Barriers to Research

A variety of barriers limit the conduct of research on resident well-being. Despite clarification from the Accreditation Council for Graduate Medical Education (ACGME) that resident well-being is within the scope of responsibility of training programs,7 common tensions between service and education may attenuate the benefit of well-intended interventions. For example, the potential for work compression or increased stress from handoffs as a result of duty hour limitations may offset increases in well-being expected from reduced work hours.8Additionally, resources required to implement interventions are often perceived as scarce. This concern may be alleviated by the growing body of evidence on positive productivity and workforce outcomes from efforts to promote well-being.9 At training sites, these data can be supplemented by educating stakeholders about the known consequences of resident distress on patient care and professionalism, in addition to consequences for individual residents.10 Indeed, there is a compelling moral obligation of the medical profession to nurture residents within a healthy work environment.

Human subject protection issues as adjudicated by institutional review boards (IRBs) are also important considerations for interventions affecting resident well-being. For example, informed consent and confidentiality are especially important issues given resident status as a vulnerable population of research participants. Inquiring about substance abuse and suicidal ideation, in particular, can prompt concern for IRBs. Distinguishing between active and historical mental health concerns is crucial; studies evaluating the former may require a real-time plan to respond to disclosed information suggesting at-risk status for study participants. In addition, many survey tools are screening instruments not intended to confirm diagnoses. For example, common brief instruments for depression screening such as the PRIME-MD, PHQ-2, and PHQ-9 tools are not diagnostic measures for depression;11 clarifying this distinction may inform how aggressively investigators must respond to positive screening results. Even for historical and screening questions, however, information on available resources to promote and protect mental health and other elements of well-being should be provided to study participants.

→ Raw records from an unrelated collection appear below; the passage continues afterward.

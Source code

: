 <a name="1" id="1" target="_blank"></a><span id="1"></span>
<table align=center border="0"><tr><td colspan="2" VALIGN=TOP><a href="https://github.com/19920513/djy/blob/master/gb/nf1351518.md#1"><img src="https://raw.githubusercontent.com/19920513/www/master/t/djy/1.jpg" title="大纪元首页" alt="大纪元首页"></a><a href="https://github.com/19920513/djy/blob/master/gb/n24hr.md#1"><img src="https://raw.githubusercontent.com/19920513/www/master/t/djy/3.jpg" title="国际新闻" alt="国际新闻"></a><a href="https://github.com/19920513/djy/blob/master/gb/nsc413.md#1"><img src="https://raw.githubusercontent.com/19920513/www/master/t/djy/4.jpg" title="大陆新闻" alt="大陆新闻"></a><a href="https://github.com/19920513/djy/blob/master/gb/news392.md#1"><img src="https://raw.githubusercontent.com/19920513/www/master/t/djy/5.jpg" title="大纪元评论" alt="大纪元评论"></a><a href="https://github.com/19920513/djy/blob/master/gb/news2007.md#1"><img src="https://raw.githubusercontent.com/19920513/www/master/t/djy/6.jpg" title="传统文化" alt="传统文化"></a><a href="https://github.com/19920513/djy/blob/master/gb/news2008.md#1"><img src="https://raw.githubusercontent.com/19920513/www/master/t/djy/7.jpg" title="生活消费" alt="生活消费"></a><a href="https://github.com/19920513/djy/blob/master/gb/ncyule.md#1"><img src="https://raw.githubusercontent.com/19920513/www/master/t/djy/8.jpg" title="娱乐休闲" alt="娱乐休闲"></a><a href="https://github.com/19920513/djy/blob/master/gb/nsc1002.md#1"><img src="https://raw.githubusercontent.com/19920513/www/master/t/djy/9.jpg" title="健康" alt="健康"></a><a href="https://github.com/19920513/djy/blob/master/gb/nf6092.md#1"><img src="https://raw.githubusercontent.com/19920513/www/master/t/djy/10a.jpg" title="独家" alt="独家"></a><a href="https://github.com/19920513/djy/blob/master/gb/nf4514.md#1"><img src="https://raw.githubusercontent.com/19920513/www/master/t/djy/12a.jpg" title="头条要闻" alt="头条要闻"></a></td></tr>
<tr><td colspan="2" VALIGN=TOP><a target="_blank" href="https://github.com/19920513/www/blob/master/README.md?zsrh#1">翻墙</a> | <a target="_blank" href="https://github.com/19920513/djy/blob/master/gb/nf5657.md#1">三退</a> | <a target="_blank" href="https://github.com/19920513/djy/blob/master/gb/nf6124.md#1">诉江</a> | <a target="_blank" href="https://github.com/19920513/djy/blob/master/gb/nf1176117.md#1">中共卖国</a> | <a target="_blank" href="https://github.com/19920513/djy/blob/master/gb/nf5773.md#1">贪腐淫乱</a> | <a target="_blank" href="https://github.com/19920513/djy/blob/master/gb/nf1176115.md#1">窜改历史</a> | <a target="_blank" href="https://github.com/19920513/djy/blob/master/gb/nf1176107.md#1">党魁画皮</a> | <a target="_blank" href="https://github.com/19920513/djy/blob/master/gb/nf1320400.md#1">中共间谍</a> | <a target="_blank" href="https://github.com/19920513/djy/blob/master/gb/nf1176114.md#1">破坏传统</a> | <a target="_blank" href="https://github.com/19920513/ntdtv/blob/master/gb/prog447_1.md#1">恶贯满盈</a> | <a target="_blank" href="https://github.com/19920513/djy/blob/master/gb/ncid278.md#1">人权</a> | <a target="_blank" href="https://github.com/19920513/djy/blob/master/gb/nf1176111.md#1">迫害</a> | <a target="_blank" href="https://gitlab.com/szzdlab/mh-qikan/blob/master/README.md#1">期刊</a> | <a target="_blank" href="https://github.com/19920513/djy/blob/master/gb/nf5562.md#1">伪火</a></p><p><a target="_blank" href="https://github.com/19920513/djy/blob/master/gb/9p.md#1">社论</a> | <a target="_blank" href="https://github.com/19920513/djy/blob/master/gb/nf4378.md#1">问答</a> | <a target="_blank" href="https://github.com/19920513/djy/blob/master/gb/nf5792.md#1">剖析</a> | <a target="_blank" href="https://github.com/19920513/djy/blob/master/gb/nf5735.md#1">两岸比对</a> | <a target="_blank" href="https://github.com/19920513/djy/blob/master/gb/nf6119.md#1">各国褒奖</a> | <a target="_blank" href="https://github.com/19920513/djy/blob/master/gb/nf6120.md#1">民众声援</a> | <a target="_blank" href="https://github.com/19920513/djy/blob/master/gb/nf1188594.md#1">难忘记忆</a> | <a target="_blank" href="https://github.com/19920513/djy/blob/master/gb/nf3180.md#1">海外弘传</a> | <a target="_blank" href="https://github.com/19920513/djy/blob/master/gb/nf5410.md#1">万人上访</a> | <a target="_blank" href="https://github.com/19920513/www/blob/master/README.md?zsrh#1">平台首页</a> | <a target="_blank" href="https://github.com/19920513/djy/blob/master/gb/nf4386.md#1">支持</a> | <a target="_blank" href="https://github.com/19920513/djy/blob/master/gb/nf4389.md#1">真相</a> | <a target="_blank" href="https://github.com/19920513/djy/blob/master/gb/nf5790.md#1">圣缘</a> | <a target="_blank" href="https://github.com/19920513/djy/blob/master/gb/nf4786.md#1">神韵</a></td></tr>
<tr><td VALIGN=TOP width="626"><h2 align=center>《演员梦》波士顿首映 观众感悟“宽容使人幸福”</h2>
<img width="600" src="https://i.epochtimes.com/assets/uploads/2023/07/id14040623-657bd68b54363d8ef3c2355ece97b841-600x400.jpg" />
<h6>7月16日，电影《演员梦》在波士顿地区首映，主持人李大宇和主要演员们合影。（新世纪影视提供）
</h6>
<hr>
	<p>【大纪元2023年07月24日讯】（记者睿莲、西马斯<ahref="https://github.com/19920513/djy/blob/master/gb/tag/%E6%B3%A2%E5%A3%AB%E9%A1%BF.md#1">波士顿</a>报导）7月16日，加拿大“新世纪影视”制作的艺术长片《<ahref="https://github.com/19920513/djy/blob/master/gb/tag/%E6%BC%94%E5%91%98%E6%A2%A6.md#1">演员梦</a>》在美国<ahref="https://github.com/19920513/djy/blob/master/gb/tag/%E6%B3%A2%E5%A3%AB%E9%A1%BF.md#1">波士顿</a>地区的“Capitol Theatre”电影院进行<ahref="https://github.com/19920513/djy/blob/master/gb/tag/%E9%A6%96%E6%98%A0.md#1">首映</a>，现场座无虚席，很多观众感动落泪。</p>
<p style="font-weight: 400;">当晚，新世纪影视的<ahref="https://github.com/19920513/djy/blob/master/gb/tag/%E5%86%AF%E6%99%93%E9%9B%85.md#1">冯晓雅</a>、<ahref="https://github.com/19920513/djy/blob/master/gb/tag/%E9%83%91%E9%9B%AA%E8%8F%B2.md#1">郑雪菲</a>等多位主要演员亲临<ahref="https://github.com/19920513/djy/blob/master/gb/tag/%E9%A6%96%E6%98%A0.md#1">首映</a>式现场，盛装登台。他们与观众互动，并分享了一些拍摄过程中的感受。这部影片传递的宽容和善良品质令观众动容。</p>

Although evaluation of human subject protection issues is ultimately under the purview of IRBs, the Code of Federal Regulations, Title 45, Part 46.101 indicates that “research conducted in established or commonly accepted educational settings, involving normal educational practices, such as (i) research on regular and special education instructional strategies, or (ii) research on the effectiveness of or the comparison among instructional techniques, curricula, or classroom management methods” may generally be considered exempt.12 This exemption is important given the 2017 Common Program Requirements Section VI.C addressing well-being,7which mandates resident well-being curricula. Interventions to promote resident well-being as curricular elements may often be considered exempt because they are now required elements within established educational settings.